Robert Blakey, Tobias P. Kremsmayer

Abstract

In growing numbers of court cases, neuroscience is presented to document the mental state of the offender at the level of the brain. While a small body of research has documented the effects of describing the brain state of psychotic offenders, this study tested the impact of neuroscience that could apply to far more offenders; that is the neuroscience of impulse control. In this online vignette experiment, 759 participants sentenced a normally controlled or normally impulsive actor, who committed a violent offense on impulse, explained in either cognitive or neurobiological terms.
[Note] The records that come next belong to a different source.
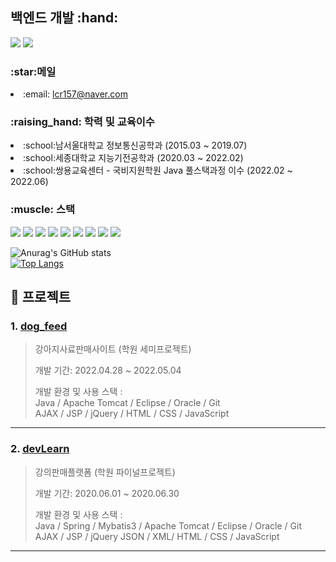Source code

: <h2>백엔드 개발 :hand:</h2>

<a href="https://blog.naver.com/lcr157" target="_blank"><img src="https://img.shields.io/badge/BLOG-green?style=flat-square&logo=naver&logoColor=white"/></a>
<a href="https://www.kaggle.com/chaeryonglim" target="_blank"><img src="https://img.shields.io/badge/Kaggle-blue?style=flat-square&logo=Kaggle&logoColor=white"/></a> <br>

<h3>:star:메일</h3>
<p>
  <li>:email: <a href="lcr157@naver.com target="_blank">lcr157@naver.com</a></li>
</p>

<p><h3>:raising_hand: 학력 및 교육이수</h3></p>
<p>
  <li>:school:남서울대학교 정보통신공학과 (2015.03 ~ 2019.07) </li>
  <li>:school:세종대학교 지능기전공학과 (2020.03 ~ 2022.02) </li>
  <li>:school:쌍용교육센터 - 국비지원학원 Java 풀스택과정 이수 (2022.02 ~ 2022.06) </li>
</p>
  
<p><h3>:muscle: 스택</h3></p>
<a href="" target=""><img src="https://img.shields.io/badge/C-red?style=flat-square&logo=C&logoColor=white"/></a>
<a href="" target=""><img src="https://img.shields.io/badge/Java-orange?style=flat-square&logo=J&logoColor=white"/></a>
<a href="" target=""><img src="https://img.shields.io/badge/Spring-yellow?style=flat-square&logo=Spring&logoColor=white"/></a>
<a href="" traget""><img src="https://img.shields.io/badge/Oracle-green?style=flat-square&logo=oracle&logoColor=white"></a>
<a href="" traget""><img src="https://img.shields.io/badge/Mybatis-sykblue?style=flat-square&logo=mybatis&logoColor=white"></a>
<a href="" traget""><img src="https://img.shields.io/badge/Javascript-blue?style=flat-square&logo=Javascript&logoColor=white"></a>
<a href="" traget""><img src="https://img.shields.io/badge/Ajax-violet?style=flat-square&logo=Ajax&logoColor=white"></a>
<a href="" traget""><img src="https://img.shields.io/badge/Apachetomcat-A9225C?style=flat-square&logo=apachetomcat&logoColor=white"></a>
<a href="" target=""><img src="https://img.shields.io/badge/GitHub-black?style=flat-square&logo=GitHub&logoColor=white"/></a>
    
![Anurag's GitHub stats](https://github-readme-stats.vercel.app/api?username=lcr157&show_icons=true&theme=dracula)<br>
[![Top Langs](https://github-readme-stats.vercel.app/api/top-langs/?username=lcr157&layout=compact)](https://github.com/anuraghazra/github-readme-stats)
<br>

## :pushpin: 프로젝트
### 1. [dog_feed](https://github.com/lcr157/dogFeed)
>강아지사료판매사이트 (학원 세미프로젝트)  
>
>개발 기간: 2022.04.28 ~ 2022.05.04
>  
>개발 환경 및 사용 스택 : <br>
>Java / Apache Tomcat / Eclipse / Oracle / Git<br>
>AJAX / JSP / jQuery / HTML / CSS / JavaScript
>  

---

### 2. [devLearn](https://github.com/SeongbinChoi/devLearn)
>강의판매플랫폼 (학원 파이널프로젝트)  
>
>개발 기간: 2020.06.01 ~ 2020.06.30  
>  
>개발 환경 및 사용 스택 : <br>
>Java / Spring / Mybatis3 / Apache Tomcat / Eclipse / Oracle / Git<br>
>AJAX / JSP / jQuery JSON / XML/ HTML / CSS / JavaScript
> 

---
Although participants considered the neurobiological actor less responsible for his impulsive disposition than the cognitive actor, the neuroscientific testimony did not affect attributions of choice, blame, dangerousness, or punishment for the criminal act. In fact, the neuroscientific testimony exacerbated the perception that the offender offended consciously and "really wanted" to offend. The described disposition of the actor was also influential: participants attributed more capacity for reform, more free choice and consequently, more blame to the normally controlled actor. Participants also attributed this actor's offending more to his social life experiences and less to his genes and brain. However, this shift in attributions was unable to explain the greater blame directed at this offender. Together, such findings suggest that even when neuroscience changes attributions for impulsive character, attributions for impulsive offending may remain unchanged. Hence this study casts doubt on the mitigating and aggravating potential of neuroscientific testimony in court.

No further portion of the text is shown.